_Activity_:
Your reply should be the entries, output word for word, with each picture omitted.

Document images with source code
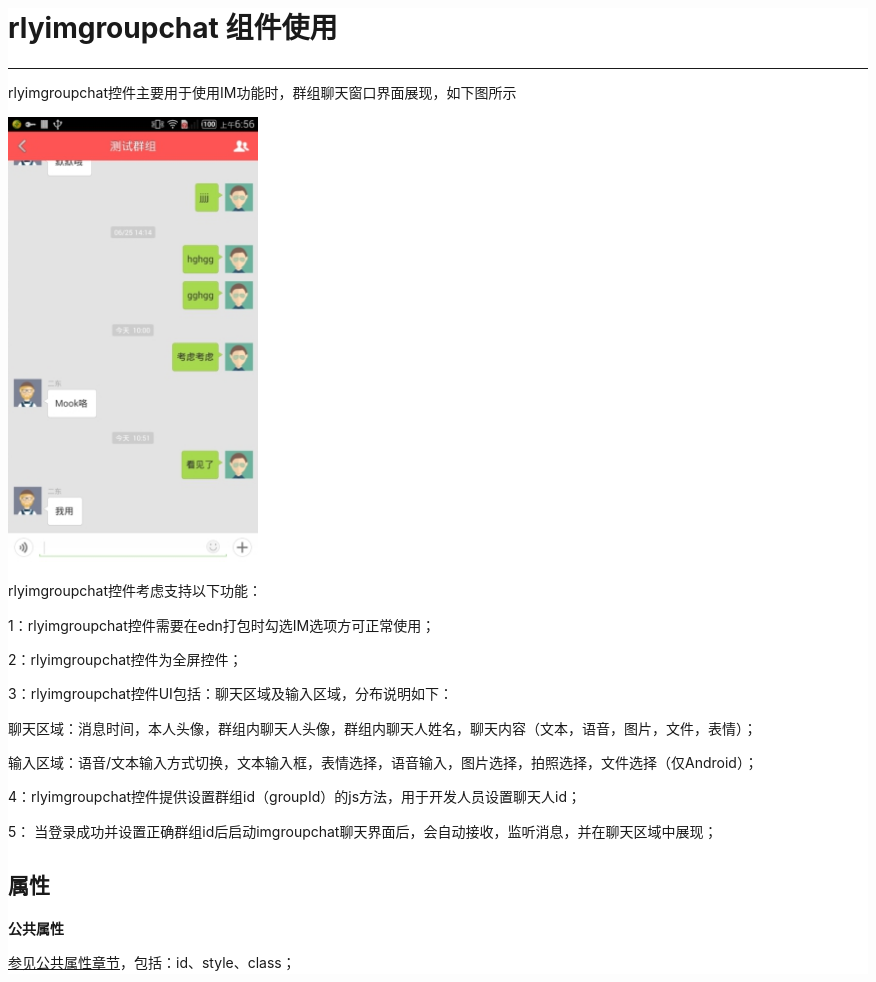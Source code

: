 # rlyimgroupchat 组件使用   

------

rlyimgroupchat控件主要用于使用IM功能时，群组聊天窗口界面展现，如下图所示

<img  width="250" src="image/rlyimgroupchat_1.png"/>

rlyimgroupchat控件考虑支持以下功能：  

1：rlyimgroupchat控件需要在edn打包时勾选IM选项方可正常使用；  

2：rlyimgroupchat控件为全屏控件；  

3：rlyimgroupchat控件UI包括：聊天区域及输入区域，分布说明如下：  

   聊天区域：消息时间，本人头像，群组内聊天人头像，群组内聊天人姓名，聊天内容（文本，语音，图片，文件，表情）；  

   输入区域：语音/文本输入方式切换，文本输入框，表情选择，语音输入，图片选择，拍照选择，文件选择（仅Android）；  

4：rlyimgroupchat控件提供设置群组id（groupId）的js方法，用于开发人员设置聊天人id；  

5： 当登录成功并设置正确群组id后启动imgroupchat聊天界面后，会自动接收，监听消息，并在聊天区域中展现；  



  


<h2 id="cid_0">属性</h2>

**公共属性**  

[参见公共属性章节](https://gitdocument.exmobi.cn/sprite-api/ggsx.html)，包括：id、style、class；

_Solution for this exercise_:
Source code

: # rlyimgroupchat 组件使用   

------

rlyimgroupchat控件主要用于使用IM功能时，群组聊天窗口界面展现，如下图所示

<img  width="250" src="image/rlyimgroupchat_1.png"/>

rlyimgroupchat控件考虑支持以下功能：  

1：rlyimgroupchat控件需要在edn打包时勾选IM选项方可正常使用；  

2：rlyimgroupchat控件为全屏控件；  

3：rlyimgroupchat控件UI包括：聊天区域及输入区域，分布说明如下：  

   聊天区域：消息时间，本人头像，群组内聊天人头像，群组内聊天人姓名，聊天内容（文本，语音，图片，文件，表情）；  

   输入区域：语音/文本输入方式切换，文本输入框，表情选择，语音输入，图片选择，拍照选择，文件选择（仅Android）；  

4：rlyimgroupchat控件提供设置群组id（groupId）的js方法，用于开发人员设置聊天人id；  

5： 当登录成功并设置正确群组id后启动imgroupchat聊天界面后，会自动接收，监听消息，并在聊天区域中展现；  



  


<h2 id="cid_0">属性</h2>

**公共属性**  

[参见公共属性章节](https://gitdocument.exmobi.cn/sprite-api/ggsx.html)，包括：id、style、class；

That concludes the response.